Lula, a veteran leftist, was sworn in as Brazil’s new president last Sunday in celebrations attended by hundreds of thousands of Brazilians.
But thousands of pro-Bolsonaro extremists have refused to accept Lula’s narrow victory in October’s election, spending recent weeks camping outside army bases across the country and calling for a military coup.
Bolsonaro, a far-right former army captain whose main international ally was Trump, flew out of Brazil on the eve of Lula’s inauguration and is currently in Florida. He responded to Sunday’s events with a short string of social media posts defending his record in government while saying invasion of public buildings crossed the line.
“Peaceful demonstrations, within the law, form part of democracy,” he wrote on Twitter. “However, depredations and invasions of public buildings like those that happened today, as well as those practiced by the left in 2013 and 2017, are exceptions to the rule.”
Bolsonaro stopped short of condemning the mob outright and instead hit out at Lula’s claims that he was responsible.
“Throughout my mandate, I have always stayed within the four lines of the constitution, respecting and defending laws, democracy, transparency and our sacred freedom. In addition, I reject the baseless accusations attributed to me by the current head of the executive branch in Brazil.”
Military police in Brasília were conspicuous by their absence on Sunday and the mobs faced little opposition as they marched towards the three branches of government.
On Sunday night the supreme court justice Alexandre de Moraes ordered Ibaneis Rocha, the pro-Bolsonaro governor of the federal district, where Brasília is located, to be removed from his post for 90 days amid outrage that authorities had failed to prevent the attack.
De Moraes wrote that the attacks “could only have happened with the acquiescence, or even direct involvement, of public security and intelligence authorities.”
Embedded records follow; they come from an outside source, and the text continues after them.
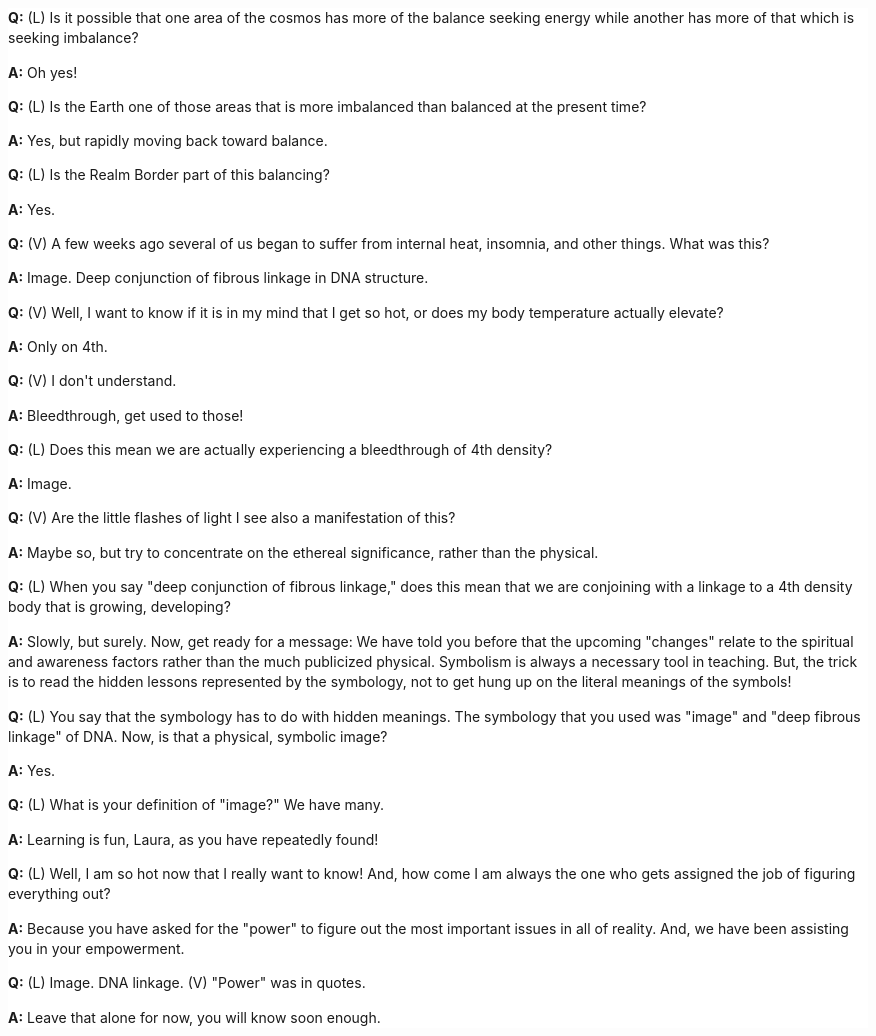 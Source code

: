 **Q:** (L) Is it possible that one area of the cosmos has more of the balance seeking energy while another has more of that which is seeking imbalance?

**A:** Oh yes!

**Q:** (L) Is the Earth one of those areas that is more imbalanced than balanced at the present time?

**A:** Yes, but rapidly moving back toward balance.

**Q:** (L) Is the Realm Border part of this balancing?

**A:** Yes.

**Q:** (V) A few weeks ago several of us began to suffer from internal heat, insomnia, and other things. What was this?

**A:** Image. Deep conjunction of fibrous linkage in DNA structure.

**Q:** (V) Well, I want to know if it is in my mind that I get so hot, or does my body temperature actually elevate?

**A:** Only on 4th.

**Q:** (V) I don't understand.

**A:** Bleedthrough, get used to those!

**Q:** (L) Does this mean we are actually experiencing a bleedthrough of 4th density?

**A:** Image.

**Q:** (V) Are the little flashes of light I see also a manifestation of this?

**A:** Maybe so, but try to concentrate on the ethereal significance, rather than the physical.

**Q:** (L) When you say "deep conjunction of fibrous linkage," does this mean that we are conjoining with a linkage to a 4th density body that is growing, developing?

**A:** Slowly, but surely. Now, get ready for a message: We have told you before that the upcoming "changes" relate to the spiritual and awareness factors rather than the much publicized physical. Symbolism is always a necessary tool in teaching. But, the trick is to read the hidden lessons represented by the symbology, not to get hung up on the literal meanings of the symbols!

**Q:** (L) You say that the symbology has to do with hidden meanings. The symbology that you used was "image" and "deep fibrous linkage" of DNA. Now, is that a physical, symbolic image?

**A:** Yes.

**Q:** (L) What is your definition of "image?" We have many.

**A:** Learning is fun, Laura, as you have repeatedly found!

**Q:** (L) Well, I am so hot now that I really want to know! And, how come I am always the one who gets assigned the job of figuring everything out?

**A:** Because you have asked for the "power" to figure out the most important issues in all of reality. And, we have been assisting you in your empowerment.

**Q:** (L) Image. DNA linkage. (V) "Power" was in quotes.

**A:** Leave that alone for now, you will know soon enough.
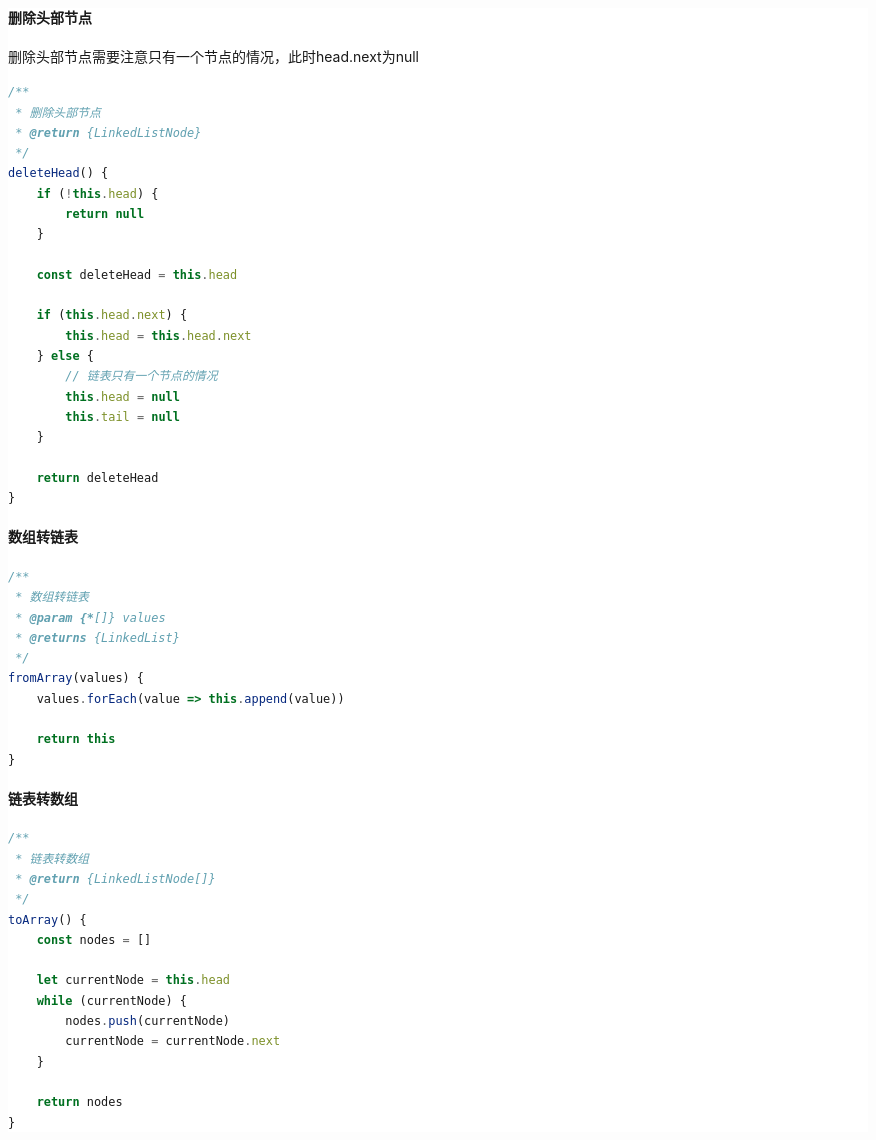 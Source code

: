 #### 删除头部节点

删除头部节点需要注意只有一个节点的情况，此时head.next为null

```js
/**
 * 删除头部节点
 * @return {LinkedListNode}
 */
deleteHead() {
    if (!this.head) {
        return null
    }

    const deleteHead = this.head

    if (this.head.next) {
        this.head = this.head.next
    } else {
        // 链表只有一个节点的情况
        this.head = null
        this.tail = null
    }

    return deleteHead
}
```

#### 数组转链表

```js
/**
 * 数组转链表
 * @param {*[]} values
 * @returns {LinkedList}
 */
fromArray(values) {
    values.forEach(value => this.append(value))

    return this
}
```

#### 链表转数组
```js
/**
 * 链表转数组
 * @return {LinkedListNode[]}
 */
toArray() {
    const nodes = []

    let currentNode = this.head
    while (currentNode) {
        nodes.push(currentNode)
        currentNode = currentNode.next
    }

    return nodes
}
```
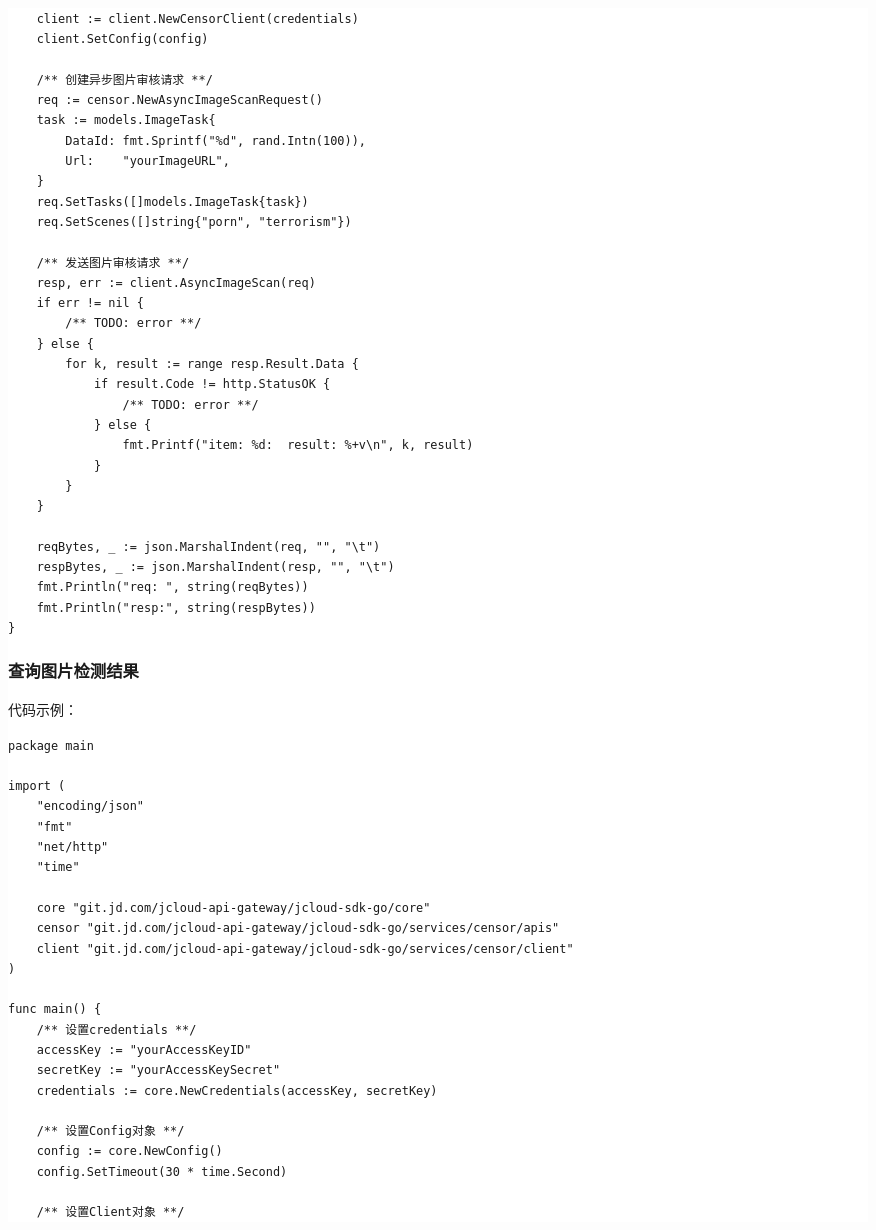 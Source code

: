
 ```
	client := client.NewCensorClient(credentials)
	client.SetConfig(config)

	/** 创建异步图片审核请求 **/
	req := censor.NewAsyncImageScanRequest()
	task := models.ImageTask{
		DataId: fmt.Sprintf("%d", rand.Intn(100)),
		Url:    "yourImageURL",
	}
	req.SetTasks([]models.ImageTask{task})
	req.SetScenes([]string{"porn", "terrorism"})

	/** 发送图片审核请求 **/
	resp, err := client.AsyncImageScan(req)
	if err != nil {
		/** TODO: error **/
	} else {
		for k, result := range resp.Result.Data {
			if result.Code != http.StatusOK {
				/** TODO: error **/
			} else {
				fmt.Printf("item: %d:  result: %+v\n", k, result)
			}
		}
	}

	reqBytes, _ := json.MarshalIndent(req, "", "\t")
	respBytes, _ := json.MarshalIndent(resp, "", "\t")
	fmt.Println("req: ", string(reqBytes))
	fmt.Println("resp:", string(respBytes))
}

```



### 查询图片检测结果

代码示例：

```
package main

import (
	"encoding/json"
	"fmt"
	"net/http"
	"time"

	core "git.jd.com/jcloud-api-gateway/jcloud-sdk-go/core"
	censor "git.jd.com/jcloud-api-gateway/jcloud-sdk-go/services/censor/apis"
	client "git.jd.com/jcloud-api-gateway/jcloud-sdk-go/services/censor/client"
)

func main() {
	/** 设置credentials **/
	accessKey := "yourAccessKeyID"
	secretKey := "yourAccessKeySecret"
	credentials := core.NewCredentials(accessKey, secretKey)

	/** 设置Config对象 **/
	config := core.NewConfig()
	config.SetTimeout(30 * time.Second)

	/** 设置Client对象 **/
``` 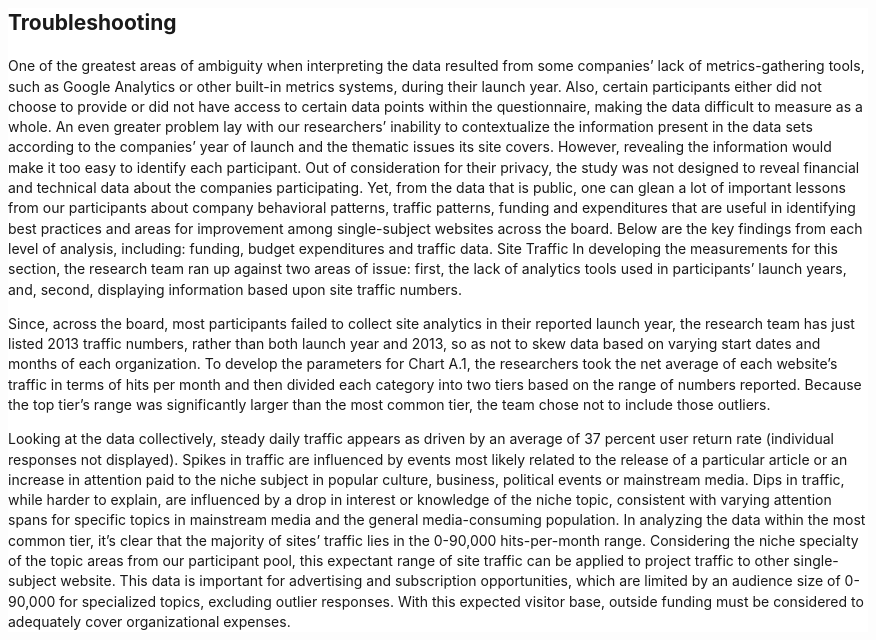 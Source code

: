 Troubleshooting
---------------

One of the greatest areas of ambiguity when interpreting the data
resulted from some companies’ lack of metrics-gathering tools, such as
Google Analytics or other built-in metrics systems, during their launch
year. Also, certain participants either did not choose to provide or did
not have access to certain data points within the questionnaire, making
the data difficult to measure as a whole. An even greater problem lay
with our researchers’ inability to contextualize the information present
in the data sets according to the companies’ year of launch and the
thematic issues its site covers. However, revealing the information
would make it too easy to identify each participant. Out of
consideration for their privacy, the study was not designed to reveal
financial and technical data about the companies participating. Yet,
from the data that is public, one can glean a lot of important lessons
from our participants about company behavioral patterns, traffic
patterns, funding and expenditures that are useful in identifying best
practices and areas for improvement among single-subject websites across
the board. Below are the key findings from each level of analysis,
including: funding, budget expenditures and traffic data. Site Traffic
In developing the measurements for this section, the research team ran
up against two areas of issue: first, the lack of analytics tools used
in participants’ launch years, and, second, displaying information based
upon site traffic numbers.

Since, across the board, most participants failed to collect site
analytics in their reported launch year, the research team has just
listed 2013 traffic numbers, rather than both launch year and 2013, so
as not to skew data based on varying start dates and months of each
organization. To develop the parameters for Chart A.1, the researchers
took the net average of each website’s traffic in terms of hits per
month and then divided each category into two tiers based on the range
of numbers reported. Because the top tier’s range was significantly
larger than the most common tier, the team chose not to include those
outliers.

Looking at the data collectively, steady daily traffic appears as driven
by an average of 37 percent user return rate (individual responses not
displayed). Spikes in traffic are influenced by events most likely
related to the release of a particular article or an increase in
attention paid to the niche subject in popular culture, business,
political events or mainstream media. Dips in traffic, while harder to
explain, are influenced by a drop in interest or knowledge of the niche
topic, consistent with varying attention spans for specific topics in
mainstream media and the general media-consuming population. In
analyzing the data within the most common tier, it’s clear that the
majority of sites’ traffic lies in the 0-90,000 hits-per-month range.
Considering the niche specialty of the topic areas from our participant
pool, this expectant range of site traffic can be applied to project
traffic to other single-subject website. This data is important for
advertising and subscription opportunities, which are limited by an
audience size of 0-90,000 for specialized topics, excluding outlier
responses. With this expected visitor base, outside funding must be
considered to adequately cover organizational expenses.

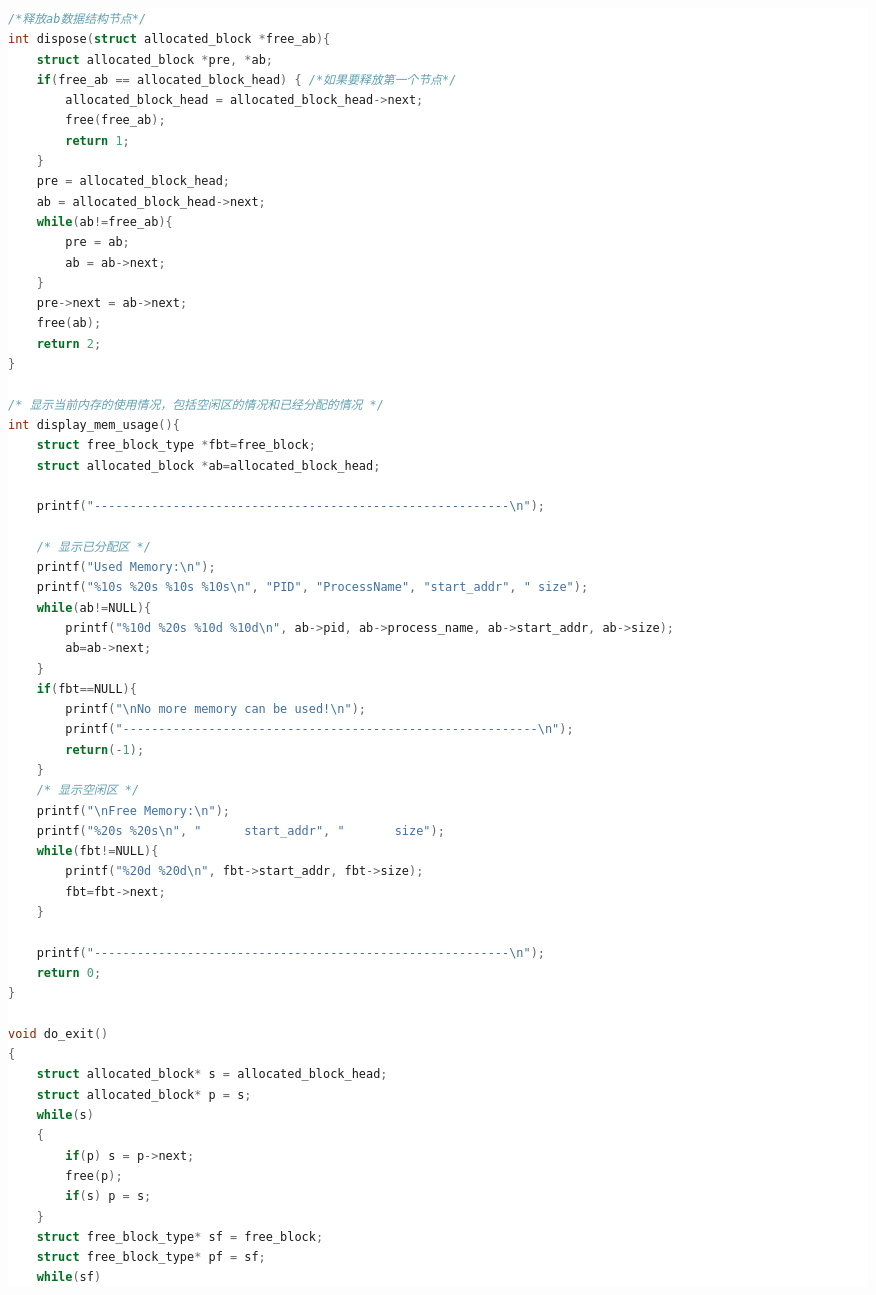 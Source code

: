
 ```c
/*释放ab数据结构节点*/
int dispose(struct allocated_block *free_ab){
    struct allocated_block *pre, *ab;
    if(free_ab == allocated_block_head) { /*如果要释放第一个节点*/
        allocated_block_head = allocated_block_head->next;
        free(free_ab);
        return 1;
    }
    pre = allocated_block_head;  
    ab = allocated_block_head->next;
    while(ab!=free_ab){
        pre = ab;
        ab = ab->next;
    }
    pre->next = ab->next;
    free(ab);
    return 2;
}

/* 显示当前内存的使用情况，包括空闲区的情况和已经分配的情况 */
int display_mem_usage(){
    struct free_block_type *fbt=free_block;
    struct allocated_block *ab=allocated_block_head;

    printf("----------------------------------------------------------\n");

    /* 显示已分配区 */
    printf("Used Memory:\n");
    printf("%10s %20s %10s %10s\n", "PID", "ProcessName", "start_addr", " size");
    while(ab!=NULL){
        printf("%10d %20s %10d %10d\n", ab->pid, ab->process_name, ab->start_addr, ab->size);
        ab=ab->next;
    }
    if(fbt==NULL){
        printf("\nNo more memory can be used!\n");
        printf("----------------------------------------------------------\n");
        return(-1);
    } 
    /* 显示空闲区 */
    printf("\nFree Memory:\n");
    printf("%20s %20s\n", "      start_addr", "       size");
    while(fbt!=NULL){
        printf("%20d %20d\n", fbt->start_addr, fbt->size);
        fbt=fbt->next;
    }    

    printf("----------------------------------------------------------\n");
    return 0;
}

void do_exit()
{
    struct allocated_block* s = allocated_block_head;
    struct allocated_block* p = s; 
    while(s)
    {
        if(p) s = p->next;
        free(p);
        if(s) p = s;
    }
    struct free_block_type* sf = free_block;
    struct free_block_type* pf = sf; 
    while(sf)
``` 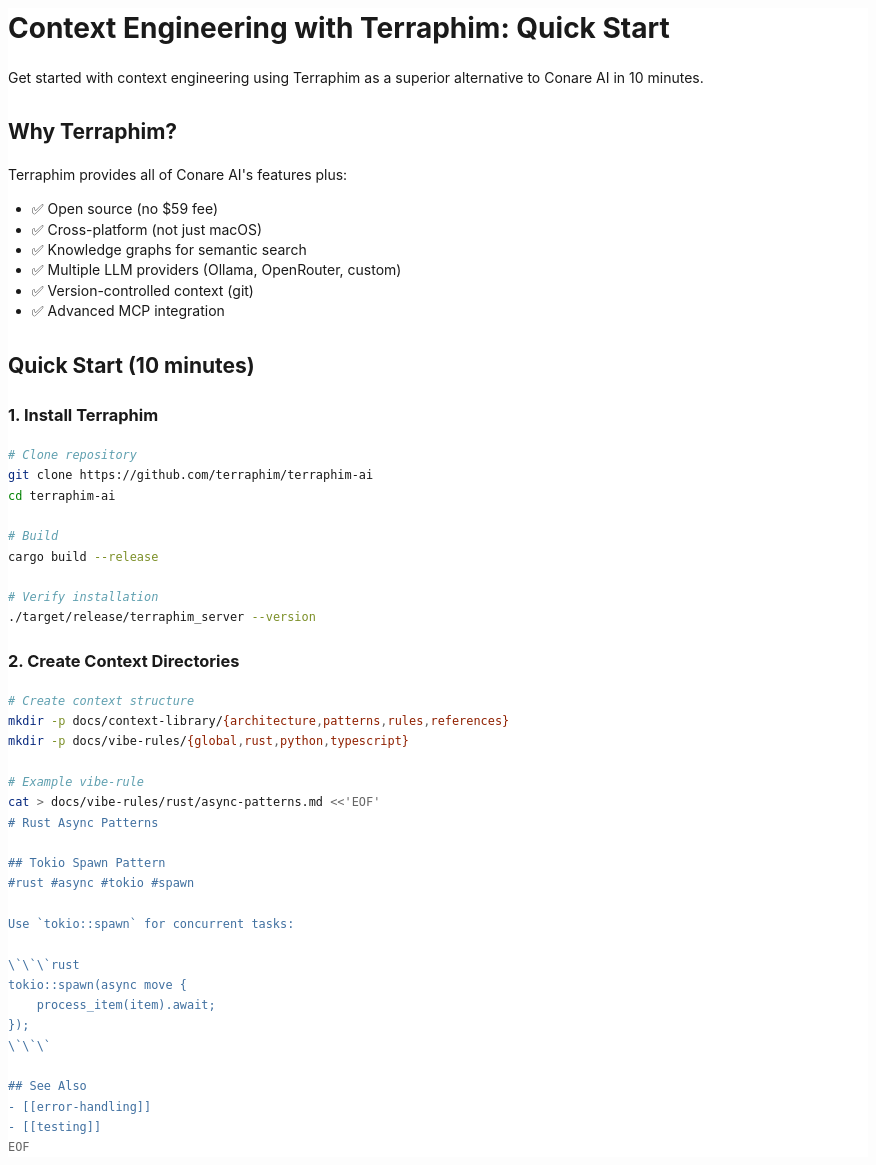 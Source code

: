# Context Engineering with Terraphim: Quick Start

Get started with context engineering using Terraphim as a superior alternative to Conare AI in 10 minutes.

## Why Terraphim?

Terraphim provides all of Conare AI's features plus:
- ✅ Open source (no $59 fee)
- ✅ Cross-platform (not just macOS)
- ✅ Knowledge graphs for semantic search
- ✅ Multiple LLM providers (Ollama, OpenRouter, custom)
- ✅ Version-controlled context (git)
- ✅ Advanced MCP integration

## Quick Start (10 minutes)

### 1. Install Terraphim

```bash
# Clone repository
git clone https://github.com/terraphim/terraphim-ai
cd terraphim-ai

# Build
cargo build --release

# Verify installation
./target/release/terraphim_server --version
```

### 2. Create Context Directories

```bash
# Create context structure
mkdir -p docs/context-library/{architecture,patterns,rules,references}
mkdir -p docs/vibe-rules/{global,rust,python,typescript}

# Example vibe-rule
cat > docs/vibe-rules/rust/async-patterns.md <<'EOF'
# Rust Async Patterns

## Tokio Spawn Pattern
#rust #async #tokio #spawn

Use `tokio::spawn` for concurrent tasks:

\`\`\`rust
tokio::spawn(async move {
    process_item(item).await;
});
\`\`\`

## See Also
- [[error-handling]]
- [[testing]]
EOF
```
Lula said capital law enforcement bodies showed “incompetence, bad faith or malice” and promised swift action.
By the end of the afternoon, authorities appeared to have retaken control of some of the buildings, and police said 300 people had been arrested. TV footage showed dozens of people handcuffed and lying on the ground, watched over by law enforcement officers.
Lula’s response came a few hours after a pro-Bolsonaro mob marched 8km from the army headquarters in Brasília towards the heart of Brazilian politics, the Three Powers Plaza, which houses the supreme court, the presidential palace and congress.
The militants – many wearing the yellow and green Brazil flag that became a symbol of Bolsonaro’s far-right movement – broke through police lines at about 3pm and surged on to the ramp leading into the congress building.
Soon after another prominent Lula ally, André Janones, shared footage that showed scores of radicals inside the grounds of the Palácio do Planalto, the presidential offices where last week’s inauguration ceremony was held.
“Terrorists have invaded the Planalto,” Janones tweeted.
Observers have spent months warning that Bolsonaro hardliners might stage a South American version of the US’s Capitol invasion in the hope of overturning Lula’s win. During his tumultuous four-year administration, Bolsonaro repeatedly hinted that a military takeover might be in the works and battled to undermine Brazil’s internationally respected electronic voting system.
“Bolsonaro and his team have looked very closely at what happened on January 6 trying to understand why it was that a sitting president failed in his effort to overturn election results,” the former US ambassador to Brazil, Thomas Shannon, told the Guardian before last year’s election.
The weeks leading up to Lula’s 1 January inauguration saw two clear signals of the violence that was to come.
On 13 December, radicals tried to storm the federal police headquarters in Brasília, torching buses and cars as they moved through the city. Just before Christmas another extremist Bolsonaro supporter was arrested and allegedly confessed to a plot to bomb Brasília’s airport in an attempt to spark turmoil that might justify a military coup.